After years working at the highest levels of government, there’s a poetic symmetry to her career path. The Regional Director of WE’s New York & Tri-State Office, she has a vision to reach more young people with WE Schools than ever before. It’s reminiscent of her teenage years when she launched WE (formerly Free The Children) in the United States in 1996, introducing a generation of young people to activism.

Getting ready for school one morning, then-13-year-old Dianna heard Craig Kielburger talk about child labor around the world on NBC’s Today Show. She’d also been looking for a way to engage in social issues, without many options for young people. She knew that if more young people got involved, they could make a difference. She began speaking about global issues at schools, recruiting members to WE; she guided the organization as a member of its first Board of Directors; and she was a major force in helping WE grow from a Toronto basement to a global movement.

Those early days with WE sowed a seed of activism that would flower continually as her career took her far and wide. First, to Tanzania with the U.S.’s Peace Corps. where she worked with teachers and community members to prevent the spread of HIV/AIDS. Then, to The Hague as a researcher with the International Criminal Court. Next, to positions in South Sudan and the Democratic Republic of Congo with the Department of State, working on transitional justice and the rule of law. Finally, she ended up at the White House as a Director for African Affairs for the National Security Council.


Dianna’s career has focused on development and justice—two sides of the same coin and pursuits she first discovered with WE. Helping young people across the Tri-state Area develop a passion for activism while supporting development work in communities around the world, she’s putting her skills to use in a new way.

WE talked to her about working in the nonprofit sector after a decade in government and what her experiences overseas taught her.

Question and Answer

After 10 years in the government, what motivated you to come back to WE?

Coming out of a foreign policy background, an international development background, I feel it is a really important time to start engaging more with a domestic audience, supporting young people in the United States to start thinking of themselves as part of a global community. The problems I’m focused on now are how to build compassion, how to develop empathy, how to create citizenship within local communities. Whether young people join the Peace Corps or become diplomats and development professionals, or whether they become business leaders, scientists or teachers, we need to instill in all young people a sense of global responsibility and engagement.

What are the skills you bring with you from your work in government that will help the New York office—and WE—thrive?

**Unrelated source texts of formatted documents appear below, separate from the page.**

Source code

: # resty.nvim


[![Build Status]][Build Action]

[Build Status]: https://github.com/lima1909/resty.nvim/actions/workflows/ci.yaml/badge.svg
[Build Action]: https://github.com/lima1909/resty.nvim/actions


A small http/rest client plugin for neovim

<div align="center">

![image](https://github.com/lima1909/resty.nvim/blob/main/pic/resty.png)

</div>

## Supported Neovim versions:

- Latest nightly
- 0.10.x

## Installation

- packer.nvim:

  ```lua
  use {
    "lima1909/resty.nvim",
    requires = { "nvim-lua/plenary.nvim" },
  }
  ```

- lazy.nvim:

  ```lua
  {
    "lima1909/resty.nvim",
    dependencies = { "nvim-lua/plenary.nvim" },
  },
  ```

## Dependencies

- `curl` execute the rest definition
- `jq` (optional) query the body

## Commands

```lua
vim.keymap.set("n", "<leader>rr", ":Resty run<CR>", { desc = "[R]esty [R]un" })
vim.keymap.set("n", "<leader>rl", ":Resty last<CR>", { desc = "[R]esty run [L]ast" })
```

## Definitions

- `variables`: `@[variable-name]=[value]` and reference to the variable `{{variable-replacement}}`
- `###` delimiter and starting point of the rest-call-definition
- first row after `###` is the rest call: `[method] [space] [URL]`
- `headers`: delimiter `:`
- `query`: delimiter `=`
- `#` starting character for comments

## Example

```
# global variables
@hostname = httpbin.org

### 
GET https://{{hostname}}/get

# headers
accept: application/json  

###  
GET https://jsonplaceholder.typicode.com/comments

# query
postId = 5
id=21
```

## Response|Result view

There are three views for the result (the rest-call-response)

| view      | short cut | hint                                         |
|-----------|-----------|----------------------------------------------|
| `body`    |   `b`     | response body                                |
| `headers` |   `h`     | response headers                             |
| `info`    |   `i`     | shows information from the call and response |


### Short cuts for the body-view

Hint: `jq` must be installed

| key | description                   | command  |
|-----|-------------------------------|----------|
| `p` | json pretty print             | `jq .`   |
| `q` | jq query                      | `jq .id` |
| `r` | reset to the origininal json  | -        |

My job is to plant the WE flag here—to work with stakeholders, with partners, with the UN, with schools. We’re building the New York office, so I’m drawing on experiences leading teams in DRC and South Sudan. And I was a donor so I know how to speak to donors. I was reading reports, approving programs, following up on how groups were allocating resources. I’m now translating all of that experience into business development and program management, into overseeing sustainable growth, into monitoring and evaluation to ensure we’re providing returns and services in the best way we can, ultimately impacting the most young people, schools and communities.

What’s been the biggest shift, from a work-culture point of view?

Coming from a traditional established bureaucracy—which I loved—it’s been great to be in a start-up environment, which is what WE is like. It’s dynamic, interesting and constantly pushing me to stay on my toes. It challenges me and helps me grow. The government is defined by process, it’s the air you breathe. Here, I’ve enjoyed being pushed by that creativity and dynamic energy.

This interview has been condensed and edited.